* AIM OF THE EXERCISE *
Set down, please, exactly the lines below that run from the line with "Responder às consultas" to the line with "### Exercício", both lines included.

Saved entries:
+ + +

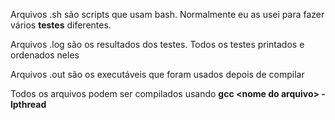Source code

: Arquivos .sh são scripts que usam bash. Normalmente eu as usei para fazer vários __testes__ diferentes.

Arquivos .log são os resultados dos testes. Todos os testes printados e ordenados neles

Arquivos .out são os executáveis que foram usados depois de compilar

Todos os arquivos podem ser compilados usando __gcc \<nome do arquivo\> -lpthread__
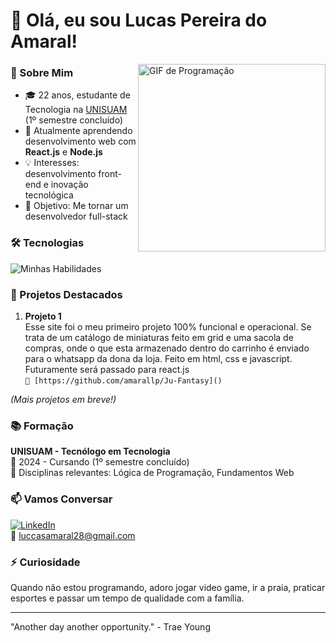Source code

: # 👋 Olá, eu sou Lucas Pereira do Amaral!

<img align="right" width="300" src="https://media.giphy.com/media/qgQUggAC3Pfv687qPC/giphy.gif" alt="GIF de Programação">

### 🚀 Sobre Mim
- 🎓 22 anos, estudante de Tecnologia na [UNISUAM](https://www.unisuam.edu.br/) (1º semestre concluído)
- 🌱 Atualmente aprendendo desenvolvimento web com **React.js** e **Node.js**
- 💡 Interesses: desenvolvimento front-end e inovação tecnológica
- 🎯 Objetivo: Me tornar um desenvolvedor full-stack

### 🛠 Tecnologias
![Minhas Habilidades](https://skillicons.dev/icons?i=html,css,js,git,github)

### 📂 Projetos Destacados
1. **Projeto 1**  
   Esse site foi o meu primeiro projeto 100% funcional e operacional. Se trata de um catálogo de miniaturas feito em grid e uma sacola de compras, onde o que esta armazenado dentro do carrinho é enviado para o whatsapp da dona da loja. Feito em html, css e javascript. Futuramente será passado para react.js  
   `🔗 [https://github.com/amarallp/Ju-Fantasy]()`

*(Mais projetos em breve!)*

### 📚 Formação
**UNISUAM - Tecnólogo em Tecnologia**  
📅 2024 - Cursando (1º semestre concluído)  
📖 Disciplinas relevantes: Lógica de Programação, Fundamentos Web

### 📫 Vamos Conversar
[![LinkedIn](https://img.shields.io/badge/-LinkedIn-0077B5?style=flat&logo=linkedin)](/www.linkedin.com/in/lucas-amaral-webdev)  
📧 luccasamaral28@gmail.com

### ⚡ Curiosidade
Quando não estou programando, adoro jogar video game, ir a praia, praticar esportes e passar um tempo de qualidade com a família.

---

"Another day another opportunity." - Trae Young 

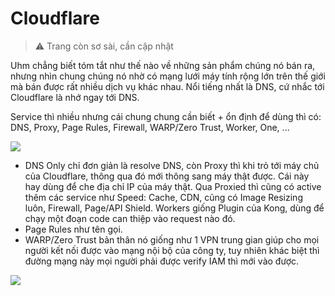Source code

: # Cloudflare

> ⚠️ Trang còn sơ sài, cần cập nhật

Uhm chẳng biết tóm tắt như thế nào về những sản phẩm chúng nó bán ra, nhưng nhìn chung chúng nó nhờ có mạng lưới máy tính rộng lớn trên thế giới mà bán được rất nhiều dịch vụ khác nhau. Nổi tiếng nhất là DNS, cứ nhắc tới Cloudflare là nhớ ngay tới DNS.

Service thì nhiều nhưng cái chung chung cần biết + ổn định để dùng thì có: DNS, Proxy, Page Rules, Firewall, WARP/Zero Trust, Worker, One, ...

![](/assets/cf-1.png)

- DNS Only chỉ đơn giản là resolve DNS, còn Proxy thì khi trỏ tới máy chủ của Cloudflare, thông qua đó mới thông sang máy thật được. Cái này hay dùng để che địa chỉ IP của máy thật.
  Qua Proxied thì cũng có active thêm các service như Speed: Cache, CDN, cũng có Image Resizing luôn, Firewall, Page/API Shield.
  Workers giống Plugin của Kong, dùng để chạy một đoạn code can thiệp vào request nào đó.
- Page Rules như tên gọi.
- WARP/Zero Trust bản thân nó giống như 1 VPN trung gian giúp cho mọi người kết nối được vào mạng nội bộ của công ty, tuy nhiên khác biệt thì đường mạng này mọi người phải được verify IAM thì mới vào được.

![](/assets/cf-2.png)
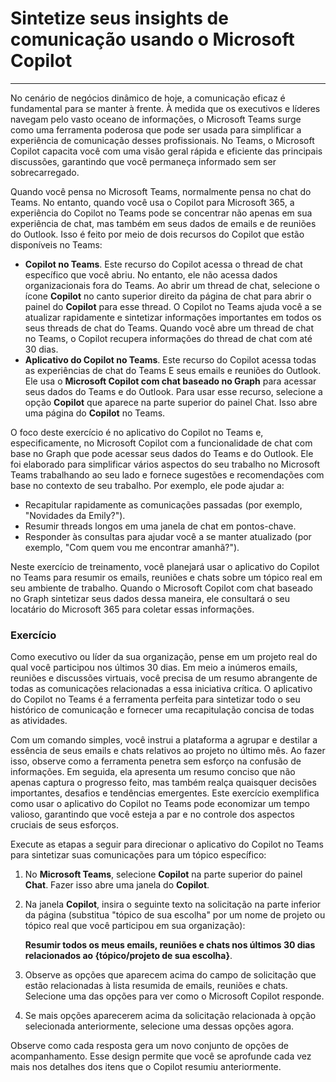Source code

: 
# Sintetize seus insights de comunicação usando o Microsoft Copilot
---
No cenário de negócios dinâmico de hoje, a comunicação eficaz é fundamental para se manter à frente. À medida que os executivos e líderes navegam pelo vasto oceano de informações, o Microsoft Teams surge como uma ferramenta poderosa que pode ser usada para simplificar a experiência de comunicação desses profissionais. No Teams, o Microsoft Copilot capacita você com uma visão geral rápida e eficiente das principais discussões, garantindo que você permaneça informado sem ser sobrecarregado.

Quando você pensa no Microsoft Teams, normalmente pensa no chat do Teams. No entanto, quando você usa o Copilot para Microsoft 365, a experiência do Copilot no Teams pode se concentrar não apenas em sua experiência de chat, mas também em seus dados de emails e de reuniões do Outlook. Isso é feito por meio de dois recursos do Copilot que estão disponíveis no Teams:

 -  **Copilot no Teams**. Este recurso do Copilot acessa o thread de chat específico que você abriu. No entanto, ele não acessa dados organizacionais fora do Teams. Ao abrir um thread de chat, selecione o ícone **Copilot** no canto superior direito da página de chat para abrir o painel do **Copilot** para esse thread. O Copilot no Teams ajuda você a se atualizar rapidamente e sintetizar informações importantes em todos os seus threads de chat do Teams. Quando você abre um thread de chat no Teams, o Copilot recupera informações do thread de chat com até 30 dias.
 -  **Aplicativo do Copilot no Teams**. Este recurso do Copilot acessa todas as experiências de chat do Teams E seus emails e reuniões do Outlook. Ele usa o **Microsoft Copilot com chat baseado no Graph** para acessar seus dados do Teams e do Outlook. Para usar esse recurso, selecione a opção **Copilot** que aparece na parte superior do painel Chat. Isso abre uma página do **Copilot** no Teams.

O foco deste exercício é no aplicativo do Copilot no Teams e, especificamente, no Microsoft Copilot com a funcionalidade de chat com base no Graph que pode acessar seus dados do Teams e do Outlook. Ele foi elaborado para simplificar vários aspectos do seu trabalho no Microsoft Teams trabalhando ao seu lado e fornece sugestões e recomendações com base no contexto de seu trabalho. Por exemplo, ele pode ajudar a:

 -  Recapitular rapidamente as comunicações passadas (por exemplo, "Novidades da Emily?").
 -  Resumir threads longos em uma janela de chat em pontos-chave.
 -  Responder às consultas para ajudar você a se manter atualizado (por exemplo, "Com quem vou me encontrar amanhã?").

Neste exercício de treinamento, você planejará usar o aplicativo do Copilot no Teams para resumir os emails, reuniões e chats sobre um tópico real em seu ambiente de trabalho. Quando o Microsoft Copilot com chat baseado no Graph sintetizar seus dados dessa maneira, ele consultará o seu locatário do Microsoft 365 para coletar essas informações.<br>

### Exercício

Como executivo ou líder da sua organização, pense em um projeto real do qual você participou nos últimos 30 dias. Em meio a inúmeros emails, reuniões e discussões virtuais, você precisa de um resumo abrangente de todas as comunicações relacionadas a essa iniciativa crítica. O aplicativo do Copilot no Teams é a ferramenta perfeita para sintetizar todo o seu histórico de comunicação e fornecer uma recapitulação concisa de todas as atividades.

Com um comando simples, você instrui a plataforma a agrupar e destilar a essência de seus emails e chats relativos ao projeto no último mês. Ao fazer isso, observe como a ferramenta penetra sem esforço na confusão de informações. Em seguida, ela apresenta um resumo conciso que não apenas captura o progresso feito, mas também realça quaisquer decisões importantes, desafios e tendências emergentes. Este exercício exemplifica como usar o aplicativo do Copilot no Teams pode economizar um tempo valioso, garantindo que você esteja a par e no controle dos aspectos cruciais de seus esforços.

Execute as etapas a seguir para direcionar o aplicativo do Copilot no Teams para sintetizar suas comunicações para um tópico específico:<br>

1.  No **Microsoft Teams**, selecione **Copilot** na parte superior do painel **Chat**. Fazer isso abre uma janela do **Copilot**.
2.  Na janela **Copilot**, insira o seguinte texto na solicitação na parte inferior da página (substitua "tópico de sua escolha" por um nome de projeto ou tópico real que você participou em sua organização):
    
    **Resumir todos os meus emails, reuniões e chats nos últimos 30 dias relacionados ao \{tópico/projeto de sua escolha\}**.
3.  Observe as opções que aparecem acima do campo de solicitação que estão relacionadas à lista resumida de emails, reuniões e chats. Selecione uma das opções para ver como o Microsoft Copilot responde.
4.  Se mais opções aparecerem acima da solicitação relacionada à opção selecionada anteriormente, selecione uma dessas opções agora.

Observe como cada resposta gera um novo conjunto de opções de acompanhamento. Esse design permite que você se aprofunde cada vez mais nos detalhes dos itens que o Copilot resumiu anteriormente.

+ + +

* RESPONSE *
 -  Responder às consultas para ajudar você a se manter atualizado (por exemplo, "Com quem vou me encontrar amanhã?").

Neste exercício de treinamento, você planejará usar o aplicativo do Copilot no Teams para resumir os emails, reuniões e chats sobre um tópico real em seu ambiente de trabalho. Quando o Microsoft Copilot com chat baseado no Graph sintetizar seus dados dessa maneira, ele consultará o seu locatário do Microsoft 365 para coletar essas informações.<br>

### Exercício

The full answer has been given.